Eventually she was put in contact with Ann Ford, the outgoing Illinois Advocacy Chair, to see what more she could do. It turned out that Government Days were coming up and the Advocacy team needed someone else to go, so Amy jumped at the opportunity. That is when she found her calling.
“I went and loved it,” she said. “I finally felt like I was doing something more than just raising money. We could make a difference and bring more awareness to the disease and more awareness to why the research is important. “
It turned out that the Advocacy Program wasn’t just raising T1D awareness in Congress, it also included working with the insurance companies. The Coverage 2 Control campaign launched and, after she became Advocacy Co-Chair, she started working along with the National Advocacy Team on insurers, all while meeting with countless local Congressional Reps.
There is still a lot of work to do be done to make life better for the T1D community – bringing more choice to diabetes coverage, protecting insurance availability for everyone with pre-existing conditions, and bringing down the price of insulin – but there is hope because the Advocacy team, everyone from the national staff, to regional leaders like Amy, to the countless grassroots advocates, is working tirelessly to make it so.
They always need more voices and it’s incredibly easy to lend your voice to this fight.
“Being an advocate is easy, it’s just clicking a button,” Amy said. “Just using your voice on social media or in a letter to your congressman. You don’t even have to pick up a phone and call anybody. It’s that easy to just click a button and make your voice heard.”
“Every voice counts because when you start adding up the number of people who are doing that, it’s flooding offices with petitions,” she continued. “They’re seeing 10,000 emails. That makes a big impact. Because once we add everyone’s voices together, it becomes a very loud voice.”

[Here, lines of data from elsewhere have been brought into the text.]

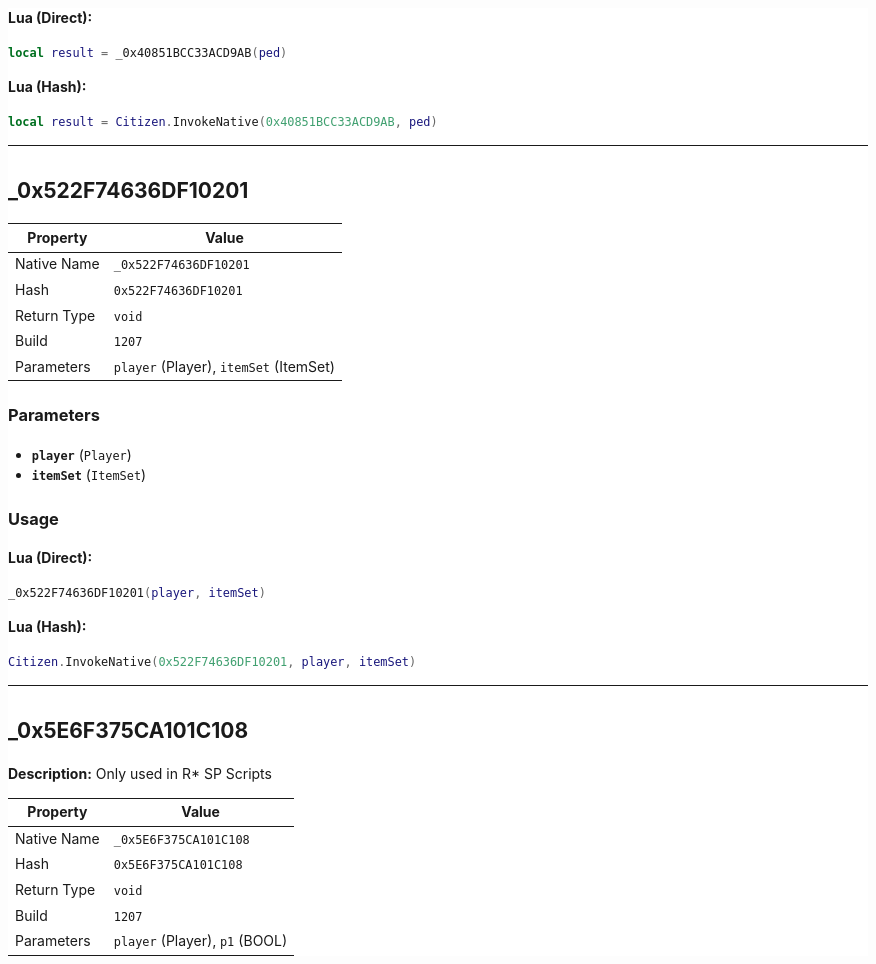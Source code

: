 **Lua (Direct):**
```lua
local result = _0x40851BCC33ACD9AB(ped)
```

**Lua (Hash):**
```lua
local result = Citizen.InvokeNative(0x40851BCC33ACD9AB, ped)
```


---

## _0x522F74636DF10201

| Property | Value |
|----------|-------|
| Native Name | `_0x522F74636DF10201` |
| Hash | `0x522F74636DF10201` |
| Return Type | `void` |
| Build | `1207` |
| Parameters | `player` (Player), `itemSet` (ItemSet) |

### Parameters

- **`player`** (`Player`)
- **`itemSet`** (`ItemSet`)

### Usage

**Lua (Direct):**
```lua
_0x522F74636DF10201(player, itemSet)
```

**Lua (Hash):**
```lua
Citizen.InvokeNative(0x522F74636DF10201, player, itemSet)
```


---

## _0x5E6F375CA101C108

**Description:** Only used in R* SP Scripts

| Property | Value |
|----------|-------|
| Native Name | `_0x5E6F375CA101C108` |
| Hash | `0x5E6F375CA101C108` |
| Return Type | `void` |
| Build | `1207` |
| Parameters | `player` (Player), `p1` (BOOL) |
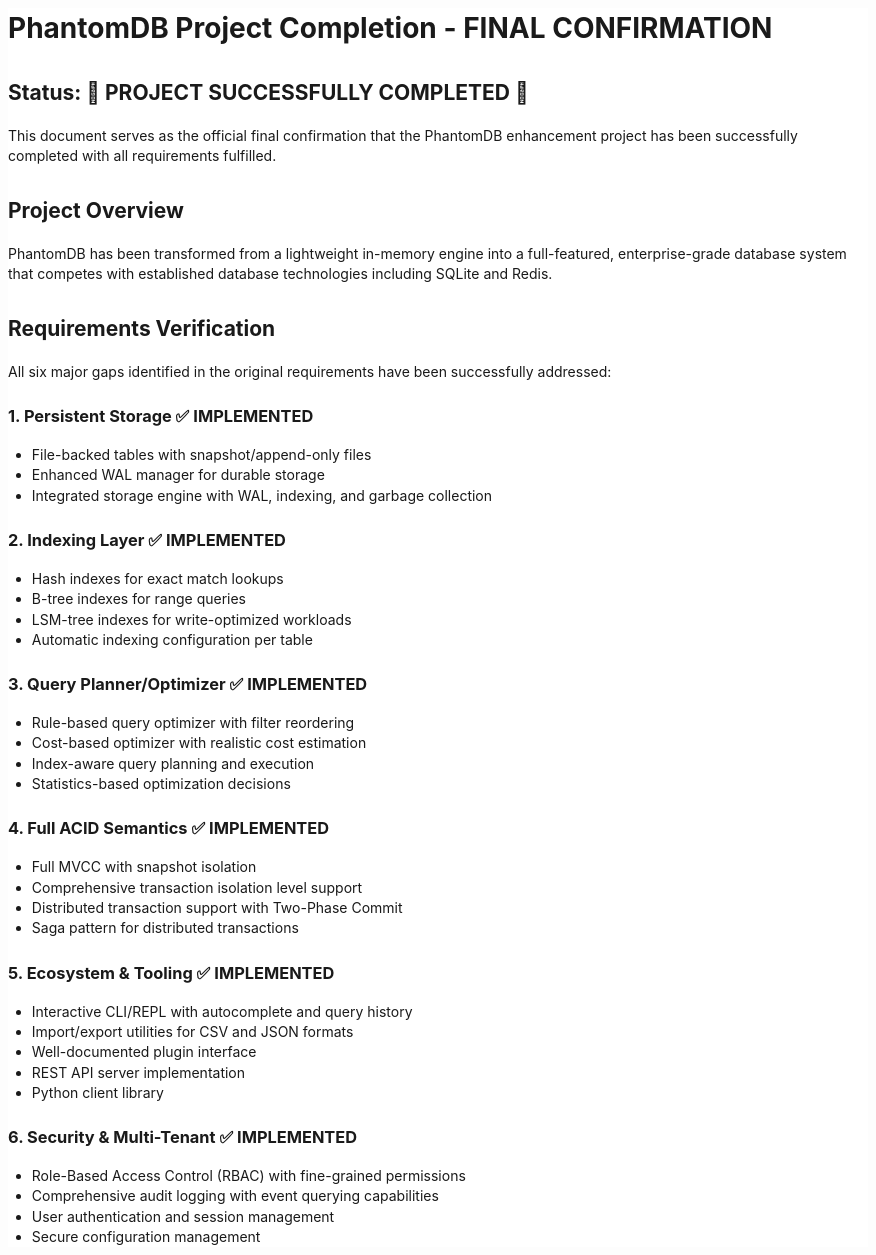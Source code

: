 # PhantomDB Project Completion - FINAL CONFIRMATION

## Status: 🎉 **PROJECT SUCCESSFULLY COMPLETED** 🎉

This document serves as the official final confirmation that the PhantomDB enhancement project has been successfully completed with all requirements fulfilled.

## Project Overview

PhantomDB has been transformed from a lightweight in-memory engine into a full-featured, enterprise-grade database system that competes with established database technologies including SQLite and Redis.

## Requirements Verification

All six major gaps identified in the original requirements have been successfully addressed:

### 1. Persistent Storage ✅ IMPLEMENTED
- File-backed tables with snapshot/append-only files
- Enhanced WAL manager for durable storage
- Integrated storage engine with WAL, indexing, and garbage collection

### 2. Indexing Layer ✅ IMPLEMENTED
- Hash indexes for exact match lookups
- B-tree indexes for range queries
- LSM-tree indexes for write-optimized workloads
- Automatic indexing configuration per table

### 3. Query Planner/Optimizer ✅ IMPLEMENTED
- Rule-based query optimizer with filter reordering
- Cost-based optimizer with realistic cost estimation
- Index-aware query planning and execution
- Statistics-based optimization decisions

### 4. Full ACID Semantics ✅ IMPLEMENTED
- Full MVCC with snapshot isolation
- Comprehensive transaction isolation level support
- Distributed transaction support with Two-Phase Commit
- Saga pattern for distributed transactions

### 5. Ecosystem & Tooling ✅ IMPLEMENTED
- Interactive CLI/REPL with autocomplete and query history
- Import/export utilities for CSV and JSON formats
- Well-documented plugin interface
- REST API server implementation
- Python client library

### 6. Security & Multi-Tenant ✅ IMPLEMENTED
- Role-Based Access Control (RBAC) with fine-grained permissions
- Comprehensive audit logging with event querying capabilities
- User authentication and session management
- Secure configuration management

You can sign up to become an advocate online. If you want to do more, the JDRF Advocacy Team is always looking for T1D families to share their story with their local reps and they make the process as easy as can be.
“We organize the meeting, we get it set up, we get it managed,” Amy said. “It’s literally telling the story of how type 1 has affected your life and what you hope for in the future. That’s really it and those are stories I think families tell every day.”
“I’ve gone to meet with [Congressional Representatives] as the sole JDRF rep in DC, but the most impactful ones are the ones we have with families in their districts,” she said. “Those are huge and those they don’t forget. They remember seeing kids in their office. They remember people crying to them about Medicare at the time wasn’t covering CGMs.”
There is a lot of work to be done, but lives are going to be saved and lives are going to get better because of Advocates like Amy Carletti. She’s working with the government at the federal and state levels while the JDRF team is working on insurance companies on multiple fronts.
“I have hope that we are moving towards better things for this disease and the people who deal with it,” she said, “because somebody is looking out for the little guy.”